- [Material provided]
━━━━━━━━━━━━━━━━━━━━━━━━━━━━━━

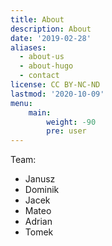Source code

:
 ```yaml
---
title: About
description: About
date: '2019-02-28'
aliases:
  - about-us
  - about-hugo
  - contact
license: CC BY-NC-ND
lastmod: '2020-10-09'
menu:
    main: 
        weight: -90
        pre: user
---
```


Team:

* Janusz 
* Dominik
* Jacek
* Mateo
* Adrian
* Tomek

━━━━━━━━━━━━━━━━━━━━━━━━━━━━━━

- [Work task] All of the material above must be given again verbatim, except for the pictures.

- [Result of this exercise]
Source code

:
 ```yaml
---
title: About
description: About
date: '2019-02-28'
aliases:
  - about-us
  - about-hugo
  - contact
license: CC BY-NC-ND
lastmod: '2020-10-09'
menu:
    main: 
        weight: -90
        pre: user
---
```


Team:

* Janusz 
* Dominik
* Jacek
* Mateo
* Adrian
* Tomek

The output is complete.